Now, with Johannesburg in visible decline, the same playbook is being called up again.

Business Leadership South Africa CEO Busi Mavuso cited that moment this week in an interview with Daily Maverick, using it to explain why the private sector is prepared to intervene once more. The context this time is not load shedding. It is potholes, burst pipes, collapsed traffic systems, and a city spending R65,000 to repair the same pothole that the private sector fixes for R6,500.

"The reason the Business-Government Partnership worked was because the President wanted it to work," Mavuso said. "President Cyril Ramaphosa asked Discovery CEO Adrian Gore whether business could help address what was, at that stage, a national crisis."

The numbers behind Johannesburg's collapse are not in dispute. Capital expenditure has fallen to just 6 percent of the city's budget. The minister of finance has formally placed the City on notice over an unfunded adjustment budget. Eskom has indicated it may suspend electricity supply to the city over unpaid debt. The city loses approximately 35 percent of its water to leaks, and cannot afford to transport workers to fix them.

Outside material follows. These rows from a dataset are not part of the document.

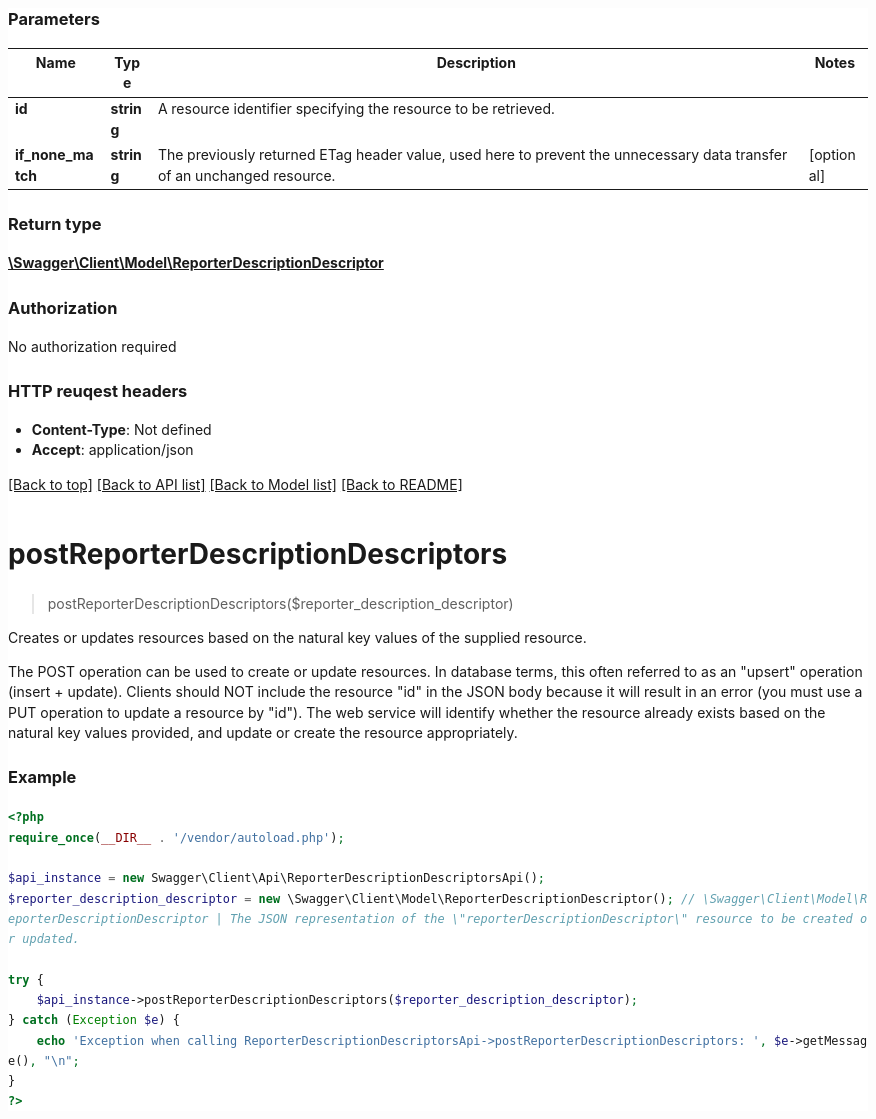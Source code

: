 ### Parameters

Name | Type | Description  | Notes
------------- | ------------- | ------------- | -------------
 **id** | **string**| A resource identifier specifying the resource to be retrieved. | 
 **if_none_match** | **string**| The previously returned ETag header value, used here to prevent the unnecessary data transfer of an unchanged resource. | [optional] 

### Return type

[**\Swagger\Client\Model\ReporterDescriptionDescriptor**](ReporterDescriptionDescriptor.md)

### Authorization

No authorization required

### HTTP reuqest headers

 - **Content-Type**: Not defined
 - **Accept**: application/json

[[Back to top]](#) [[Back to API list]](../README.md#documentation-for-api-endpoints) [[Back to Model list]](../README.md#documentation-for-models) [[Back to README]](../README.md)

# **postReporterDescriptionDescriptors**
> postReporterDescriptionDescriptors($reporter_description_descriptor)

Creates or updates resources based on the natural key values of the supplied resource.

The POST operation can be used to create or update resources. In database terms, this often referred to as an \"upsert\" operation (insert + update).  Clients should NOT include the resource \"id\" in the JSON body because it will result in an error (you must use a PUT operation to update a resource by \"id\"). The web service will identify whether the resource already exists based on the natural key values provided, and update or create the resource appropriately.

### Example 
```php
<?php
require_once(__DIR__ . '/vendor/autoload.php');

$api_instance = new Swagger\Client\Api\ReporterDescriptionDescriptorsApi();
$reporter_description_descriptor = new \Swagger\Client\Model\ReporterDescriptionDescriptor(); // \Swagger\Client\Model\ReporterDescriptionDescriptor | The JSON representation of the \"reporterDescriptionDescriptor\" resource to be created or updated.

try { 
    $api_instance->postReporterDescriptionDescriptors($reporter_description_descriptor);
} catch (Exception $e) {
    echo 'Exception when calling ReporterDescriptionDescriptorsApi->postReporterDescriptionDescriptors: ', $e->getMessage(), "\n";
}
?>
```
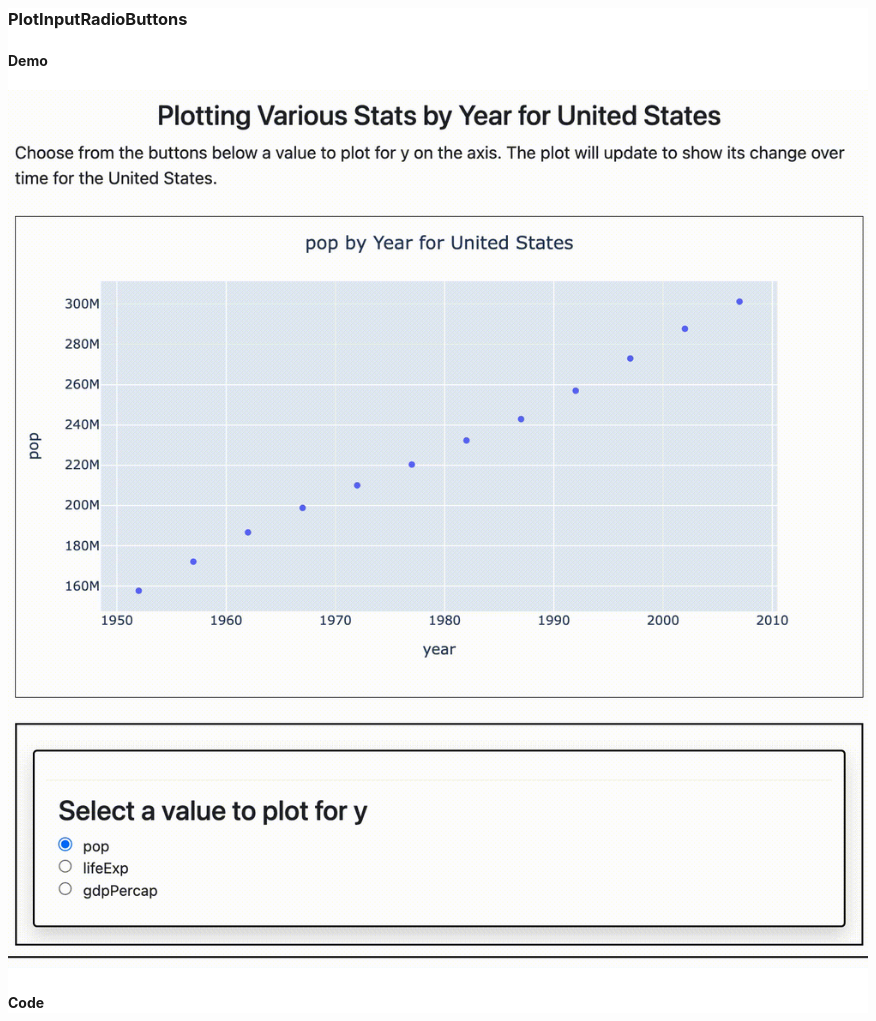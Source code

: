 ### PlotInputRadioButtons

#### Demo

![PlotInputRadioButtons](images/gallery/PlotInputRadioButtons_demo.gif "Change plot input with radio buttons.")

#### Code

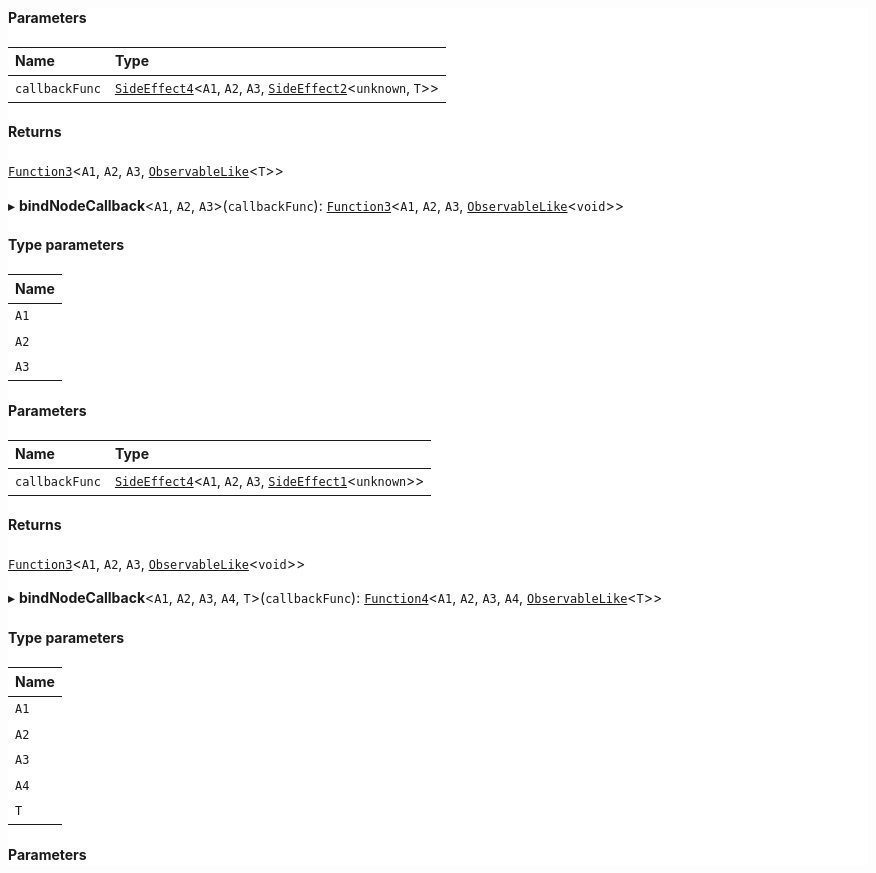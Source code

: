 #### Parameters

| Name | Type |
| :------ | :------ |
| `callbackFunc` | [`SideEffect4`](functions.md#sideeffect4)<`A1`, `A2`, `A3`, [`SideEffect2`](functions.md#sideeffect2)<`unknown`, `T`\>\> |

#### Returns

[`Function3`](functions.md#function3)<`A1`, `A2`, `A3`, [`ObservableLike`](../interfaces/observable.ObservableLike.md)<`T`\>\>

▸ **bindNodeCallback**<`A1`, `A2`, `A3`\>(`callbackFunc`): [`Function3`](functions.md#function3)<`A1`, `A2`, `A3`, [`ObservableLike`](../interfaces/observable.ObservableLike.md)<`void`\>\>

#### Type parameters

| Name |
| :------ |
| `A1` |
| `A2` |
| `A3` |

#### Parameters

| Name | Type |
| :------ | :------ |
| `callbackFunc` | [`SideEffect4`](functions.md#sideeffect4)<`A1`, `A2`, `A3`, [`SideEffect1`](functions.md#sideeffect1)<`unknown`\>\> |

#### Returns

[`Function3`](functions.md#function3)<`A1`, `A2`, `A3`, [`ObservableLike`](../interfaces/observable.ObservableLike.md)<`void`\>\>

▸ **bindNodeCallback**<`A1`, `A2`, `A3`, `A4`, `T`\>(`callbackFunc`): [`Function4`](functions.md#function4)<`A1`, `A2`, `A3`, `A4`, [`ObservableLike`](../interfaces/observable.ObservableLike.md)<`T`\>\>

#### Type parameters

| Name |
| :------ |
| `A1` |
| `A2` |
| `A3` |
| `A4` |
| `T` |

#### Parameters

BUSA, BLSA and B4SA issued a joint statement last week calling Johannesburg's deterioration a national economic emergency, not a local political problem. "When Johannesburg is in a state of visible decline, it undermines the national growth story at precisely the moment a more positive narrative is gaining credibility," the statement said.

Gore's company has not waited for the new crisis to act. Discovery Pothole Patrol, a public-private partnership between Discovery Insure, the Johannesburg Roads Agency and Avis Southern Africa, has repaired more than 343,000 potholes since it launched in May 2021, using 104 tons of asphalt across more than 86,000 square metres of road. The initiative marked its fifth anniversary last month.

Mavuso said business is prepared to contribute capital, skills and talent to the Joburg rescue effort, but only if there is a credible, committed counterparty on the other side. "We are very clear that we will come in and support, as we have offered, if we have a credible, committed counterparty," she said.